In summary, the prediction process adopted in this paper is shown in Figure 3. Firstly, this experiment was based on a parallel binocular stereo vision structure; therefore, an experimental system consisting of a binocular camera, a guide rail, and a checkerboard grid target was constructed first. Secondly, a data sample library was constructed to record the time-space data of the corner points of the checkerboard grid at different locations at different moments by using the guide rails to drive the checkerboard grid targets to move at different speeds for the output and input of the neural network. Thirdly, we trained neural networks using a calibrated sample pool, binning training and test samples by random method, verifying the learning and prediction performance on time-space four-dimensional data, and performing error analysis. Finally, a binocular camera was used to capture the left and right views of the moving object, and the trained network was used to predict the time-space localization of the object. The final realization was to be able to learn the object-image mapping relationship model in four dimensions of time-space using the BP neural network.

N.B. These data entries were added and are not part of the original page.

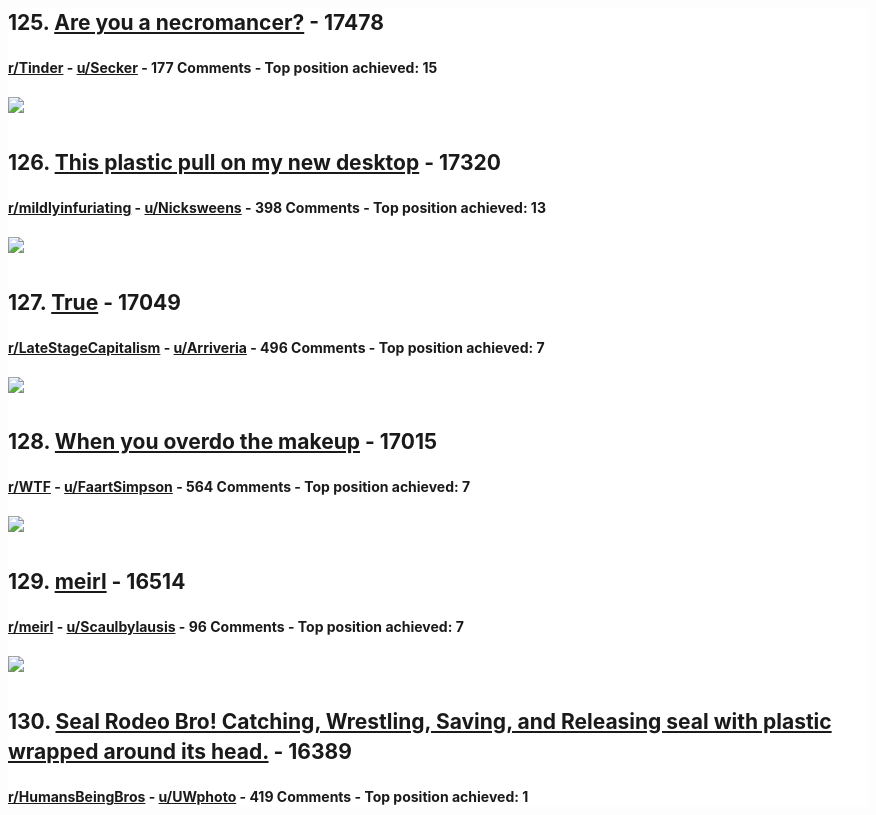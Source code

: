 ## 125. [Are you a necromancer?](http://reddit.com/r/Tinder/comments/9uc9nn/are_you_a_necromancer/) - 17478
#### [r/Tinder](http://reddit.com/r/Tinder) - [u/Secker](http://reddit.com/u/Secker) - 177 Comments - Top position achieved: 15

<a href="https://i.redd.it/e2e50ew0jhw11.jpg"><img src="https://b.thumbs.redditmedia.com/TbhbdJh1GwMnXBdJuURIv36ONDFVxPiqJCzhuhBMKHQ.jpg"></img></a>

## 126. [This plastic pull on my new desktop](http://reddit.com/r/mildlyinfuriating/comments/9udvo6/this_plastic_pull_on_my_new_desktop/) - 17320
#### [r/mildlyinfuriating](http://reddit.com/r/mildlyinfuriating) - [u/Nicksweens](http://reddit.com/u/Nicksweens) - 398 Comments - Top position achieved: 13

<a href="https://v.redd.it/tfqqk1b7uiw11"><img src="https://b.thumbs.redditmedia.com/hsZj_CRZ6hZjeWf2tb9smK8XUXmQf1nK0hszVX_ZtBE.jpg"></img></a>

## 127. [True](http://reddit.com/r/LateStageCapitalism/comments/9ugdel/true/) - 17049
#### [r/LateStageCapitalism](http://reddit.com/r/LateStageCapitalism) - [u/Arriveria](http://reddit.com/u/Arriveria) - 496 Comments - Top position achieved: 7

<a href="https://i.redd.it/46i64ma77kw11.jpg"><img src="https://a.thumbs.redditmedia.com/Rom82Ena_A-7wFn3hUM5EBlcpoQRLGfGRHJZKKNQ870.jpg"></img></a>

## 128. [When you overdo the makeup](http://reddit.com/r/WTF/comments/9uec8e/when_you_overdo_the_makeup/) - 17015
#### [r/WTF](http://reddit.com/r/WTF) - [u/FaartSimpson](http://reddit.com/u/FaartSimpson) - 564 Comments - Top position achieved: 7

<a href="https://i.imgtc.com/fb4d4Eu.gif"><img src="https://b.thumbs.redditmedia.com/WZh0uC8FCebNjA8yZL8rA5Bj8N58bhe8G7ZrpsyGYIQ.jpg"></img></a>

## 129. [meirl](http://reddit.com/r/meirl/comments/9uawnh/meirl/) - 16514
#### [r/meirl](http://reddit.com/r/meirl) - [u/Scaulbylausis](http://reddit.com/u/Scaulbylausis) - 96 Comments - Top position achieved: 7

<a href="https://i.imgur.com/d7g7XVP.jpg"><img src="https://b.thumbs.redditmedia.com/aB_V3a_dlCyUMOyyNC0-VfAhjflXT0gekit7tDu1YUQ.jpg"></img></a>

## 130. [Seal Rodeo Bro! Catching, Wrestling, Saving, and Releasing seal with plastic wrapped around its head.](http://reddit.com/r/HumansBeingBros/comments/9ujlz6/seal_rodeo_bro_catching_wrestling_saving_and/) - 16389
#### [r/HumansBeingBros](http://reddit.com/r/HumansBeingBros) - [u/UWphoto](http://reddit.com/u/UWphoto) - 419 Comments - Top position achieved: 1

3. Experiments and Results

3.1. Expeimental Equipment

In order to verify the feasibility of the model and the performance of the proposed calibration method, a series of experiments were conducted. An experimental system consisting of a binocular camera, a guide rail, and a checkerboard grid target was built as shown in Figure 4b. Two high-speed cameras of the same type were mounted horizontally parallel to the optical axis, and a guide rail was arbitrarily placed in front of the camera to drive the movement of the checkerboard target on the guide rail through the control of stepper motors. When the calibration board was used for system calibration, only the binocular camera could be triggered for image acquisition of the calibration board. In the experimental process of this paper, two high-speed cameras were selected to shoot the moving objects in real time. The high-speed camera is shown in Figure 4a. The hardware equipment used in this experiment is shown in Table 2.

3.2. System Calibration

The imaging system was calibrated using the Zhengyou Zhang calibration method. A homemade laboratory tessellation grid calibration board with a tessellation grid size of 20 mm × 20 mm and 128 arrays of corner points was used. The multi-directional checkerboard grid targets were acquired by a binocular camera, and the imaging system calibration parameters were resolved based on the corner point data of the acquired multi-directional images. Figure 5 and Figure 6 show the system calibration with the left camera and the right camera, respectively; Table 3 shows the calibration results of the system parameters in this paper.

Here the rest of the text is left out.